BEGIN
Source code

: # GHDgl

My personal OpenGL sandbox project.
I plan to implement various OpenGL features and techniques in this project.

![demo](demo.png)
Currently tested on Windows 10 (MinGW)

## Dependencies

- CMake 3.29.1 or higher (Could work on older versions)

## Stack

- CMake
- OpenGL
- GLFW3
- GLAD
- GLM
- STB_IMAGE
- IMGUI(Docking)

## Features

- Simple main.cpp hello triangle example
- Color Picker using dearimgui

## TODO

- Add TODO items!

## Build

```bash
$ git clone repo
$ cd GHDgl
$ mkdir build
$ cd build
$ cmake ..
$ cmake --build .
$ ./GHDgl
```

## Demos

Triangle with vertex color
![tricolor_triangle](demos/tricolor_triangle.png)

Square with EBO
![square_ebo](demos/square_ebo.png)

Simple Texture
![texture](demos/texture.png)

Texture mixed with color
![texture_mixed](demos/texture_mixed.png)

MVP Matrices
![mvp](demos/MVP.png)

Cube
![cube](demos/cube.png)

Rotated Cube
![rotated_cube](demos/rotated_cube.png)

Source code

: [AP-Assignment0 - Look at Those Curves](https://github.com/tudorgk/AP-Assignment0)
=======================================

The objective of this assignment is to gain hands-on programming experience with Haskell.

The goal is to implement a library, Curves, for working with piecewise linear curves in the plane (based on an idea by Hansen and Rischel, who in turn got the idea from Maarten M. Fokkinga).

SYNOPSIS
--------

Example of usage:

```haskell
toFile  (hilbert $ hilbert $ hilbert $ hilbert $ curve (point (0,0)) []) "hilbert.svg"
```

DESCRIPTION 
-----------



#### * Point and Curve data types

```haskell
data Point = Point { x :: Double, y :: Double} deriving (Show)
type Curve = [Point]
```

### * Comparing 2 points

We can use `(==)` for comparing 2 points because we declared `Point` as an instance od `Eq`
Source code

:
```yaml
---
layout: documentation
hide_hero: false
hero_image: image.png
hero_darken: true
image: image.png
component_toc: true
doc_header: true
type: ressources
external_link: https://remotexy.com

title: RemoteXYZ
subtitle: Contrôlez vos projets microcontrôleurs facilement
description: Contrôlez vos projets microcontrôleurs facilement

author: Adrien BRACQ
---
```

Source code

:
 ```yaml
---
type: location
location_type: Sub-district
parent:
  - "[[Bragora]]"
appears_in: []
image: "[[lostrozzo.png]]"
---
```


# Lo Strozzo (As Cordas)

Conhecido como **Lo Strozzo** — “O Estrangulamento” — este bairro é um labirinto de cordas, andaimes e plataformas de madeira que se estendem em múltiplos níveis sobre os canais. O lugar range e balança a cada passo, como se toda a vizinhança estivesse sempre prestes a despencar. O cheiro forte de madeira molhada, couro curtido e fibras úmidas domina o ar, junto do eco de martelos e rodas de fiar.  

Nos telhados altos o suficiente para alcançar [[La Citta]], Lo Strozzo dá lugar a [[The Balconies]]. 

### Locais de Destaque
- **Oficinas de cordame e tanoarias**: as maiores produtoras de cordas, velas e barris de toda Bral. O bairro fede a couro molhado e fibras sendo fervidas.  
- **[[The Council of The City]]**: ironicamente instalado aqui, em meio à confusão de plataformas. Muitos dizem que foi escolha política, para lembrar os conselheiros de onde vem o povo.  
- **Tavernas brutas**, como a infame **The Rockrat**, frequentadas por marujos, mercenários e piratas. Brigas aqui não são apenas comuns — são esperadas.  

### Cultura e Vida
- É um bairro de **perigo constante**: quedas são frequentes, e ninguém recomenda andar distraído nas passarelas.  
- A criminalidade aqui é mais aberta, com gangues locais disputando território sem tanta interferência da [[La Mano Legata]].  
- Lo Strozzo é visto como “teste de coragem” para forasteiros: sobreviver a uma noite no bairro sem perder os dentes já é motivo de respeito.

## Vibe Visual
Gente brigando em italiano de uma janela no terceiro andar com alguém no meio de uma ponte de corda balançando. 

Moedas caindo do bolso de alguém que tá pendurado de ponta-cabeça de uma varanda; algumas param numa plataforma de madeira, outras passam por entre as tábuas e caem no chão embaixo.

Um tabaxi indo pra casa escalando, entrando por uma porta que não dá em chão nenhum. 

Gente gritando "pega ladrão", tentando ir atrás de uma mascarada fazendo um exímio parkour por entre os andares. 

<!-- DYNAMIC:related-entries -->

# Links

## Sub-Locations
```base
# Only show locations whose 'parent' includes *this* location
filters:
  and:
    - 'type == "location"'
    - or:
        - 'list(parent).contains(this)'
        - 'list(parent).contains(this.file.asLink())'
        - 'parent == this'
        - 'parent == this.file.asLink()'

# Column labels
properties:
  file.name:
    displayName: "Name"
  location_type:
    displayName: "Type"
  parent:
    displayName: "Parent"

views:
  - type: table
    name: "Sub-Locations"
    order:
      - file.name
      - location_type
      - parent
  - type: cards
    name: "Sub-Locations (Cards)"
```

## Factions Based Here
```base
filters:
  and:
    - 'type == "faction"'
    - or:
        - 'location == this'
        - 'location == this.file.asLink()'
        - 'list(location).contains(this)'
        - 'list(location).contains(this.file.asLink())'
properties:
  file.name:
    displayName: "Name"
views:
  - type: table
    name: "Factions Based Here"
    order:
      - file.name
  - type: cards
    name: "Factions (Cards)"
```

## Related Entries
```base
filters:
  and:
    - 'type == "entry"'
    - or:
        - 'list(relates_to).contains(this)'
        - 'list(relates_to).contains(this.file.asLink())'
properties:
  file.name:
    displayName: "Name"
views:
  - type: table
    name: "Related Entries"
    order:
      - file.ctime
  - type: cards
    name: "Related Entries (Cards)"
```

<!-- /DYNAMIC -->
END
◆ **Requirement**:
Could you reproduce every record exactly as it appears?

◆ **Answer for the task**:
Source code

: # GHDgl

My personal OpenGL sandbox project.
I plan to implement various OpenGL features and techniques in this project.

![demo](demo.png)
Currently tested on Windows 10 (MinGW)

## Dependencies

- CMake 3.29.1 or higher (Could work on older versions)

## Stack

- CMake
- OpenGL
- GLFW3
- GLAD
- GLM
- STB_IMAGE
- IMGUI(Docking)

## Features

- Simple main.cpp hello triangle example
- Color Picker using dearimgui

## TODO

- Add TODO items!

## Build

```bash
$ git clone repo
$ cd GHDgl
$ mkdir build
$ cd build
$ cmake ..
$ cmake --build .
$ ./GHDgl
```

## Demos

Triangle with vertex color
![tricolor_triangle](demos/tricolor_triangle.png)

Square with EBO
![square_ebo](demos/square_ebo.png)

Simple Texture
![texture](demos/texture.png)

Texture mixed with color
![texture_mixed](demos/texture_mixed.png)

MVP Matrices
![mvp](demos/MVP.png)

Cube
![cube](demos/cube.png)

Rotated Cube
![rotated_cube](demos/rotated_cube.png)

Source code

: [AP-Assignment0 - Look at Those Curves](https://github.com/tudorgk/AP-Assignment0)
=======================================

The objective of this assignment is to gain hands-on programming experience with Haskell.

The goal is to implement a library, Curves, for working with piecewise linear curves in the plane (based on an idea by Hansen and Rischel, who in turn got the idea from Maarten M. Fokkinga).

SYNOPSIS
--------

Example of usage:

```haskell
toFile  (hilbert $ hilbert $ hilbert $ hilbert $ curve (point (0,0)) []) "hilbert.svg"
```

DESCRIPTION 
-----------



#### * Point and Curve data types

```haskell
data Point = Point { x :: Double, y :: Double} deriving (Show)
type Curve = [Point]
```

### * Comparing 2 points

We can use `(==)` for comparing 2 points because we declared `Point` as an instance od `Eq`
Source code

:
```yaml
---
layout: documentation
hide_hero: false
hero_image: image.png
hero_darken: true
image: image.png
component_toc: true
doc_header: true
type: ressources
external_link: https://remotexy.com

title: RemoteXYZ
subtitle: Contrôlez vos projets microcontrôleurs facilement
description: Contrôlez vos projets microcontrôleurs facilement

author: Adrien BRACQ
---
```

Source code

:
 ```yaml
---
type: location
location_type: Sub-district
parent:
  - "[[Bragora]]"
appears_in: []
image: "[[lostrozzo.png]]"
---
```


# Lo Strozzo (As Cordas)

Conhecido como **Lo Strozzo** — “O Estrangulamento” — este bairro é um labirinto de cordas, andaimes e plataformas de madeira que se estendem em múltiplos níveis sobre os canais. O lugar range e balança a cada passo, como se toda a vizinhança estivesse sempre prestes a despencar. O cheiro forte de madeira molhada, couro curtido e fibras úmidas domina o ar, junto do eco de martelos e rodas de fiar.  

Nos telhados altos o suficiente para alcançar [[La Citta]], Lo Strozzo dá lugar a [[The Balconies]]. 

### Locais de Destaque
- **Oficinas de cordame e tanoarias**: as maiores produtoras de cordas, velas e barris de toda Bral. O bairro fede a couro molhado e fibras sendo fervidas.  
- **[[The Council of The City]]**: ironicamente instalado aqui, em meio à confusão de plataformas. Muitos dizem que foi escolha política, para lembrar os conselheiros de onde vem o povo.  
- **Tavernas brutas**, como a infame **The Rockrat**, frequentadas por marujos, mercenários e piratas. Brigas aqui não são apenas comuns — são esperadas.  

### Cultura e Vida
- É um bairro de **perigo constante**: quedas são frequentes, e ninguém recomenda andar distraído nas passarelas.  
- A criminalidade aqui é mais aberta, com gangues locais disputando território sem tanta interferência da [[La Mano Legata]].  
- Lo Strozzo é visto como “teste de coragem” para forasteiros: sobreviver a uma noite no bairro sem perder os dentes já é motivo de respeito.

## Vibe Visual
Gente brigando em italiano de uma janela no terceiro andar com alguém no meio de uma ponte de corda balançando. 

Moedas caindo do bolso de alguém que tá pendurado de ponta-cabeça de uma varanda; algumas param numa plataforma de madeira, outras passam por entre as tábuas e caem no chão embaixo.

Um tabaxi indo pra casa escalando, entrando por uma porta que não dá em chão nenhum. 

Gente gritando "pega ladrão", tentando ir atrás de uma mascarada fazendo um exímio parkour por entre os andares. 

<!-- DYNAMIC:related-entries -->

# Links

## Sub-Locations
```base
# Only show locations whose 'parent' includes *this* location
filters:
  and:
    - 'type == "location"'
    - or:
        - 'list(parent).contains(this)'
        - 'list(parent).contains(this.file.asLink())'
        - 'parent == this'
        - 'parent == this.file.asLink()'

# Column labels
properties:
  file.name:
    displayName: "Name"
  location_type:
    displayName: "Type"
  parent:
    displayName: "Parent"

views:
  - type: table
    name: "Sub-Locations"
    order:
      - file.name
      - location_type
      - parent
  - type: cards
    name: "Sub-Locations (Cards)"
```

## Factions Based Here
```base
filters:
  and:
    - 'type == "faction"'
    - or:
        - 'location == this'
        - 'location == this.file.asLink()'
        - 'list(location).contains(this)'
        - 'list(location).contains(this.file.asLink())'
properties:
  file.name:
    displayName: "Name"
views:
  - type: table
    name: "Factions Based Here"
    order:
      - file.name
  - type: cards
    name: "Factions (Cards)"
```

## Related Entries
```base
filters:
  and:
    - 'type == "entry"'
    - or:
        - 'list(relates_to).contains(this)'
        - 'list(relates_to).contains(this.file.asLink())'
properties:
  file.name:
    displayName: "Name"
views:
  - type: table
    name: "Related Entries"
    order:
      - file.ctime
  - type: cards
    name: "Related Entries (Cards)"
```

<!-- /DYNAMIC -->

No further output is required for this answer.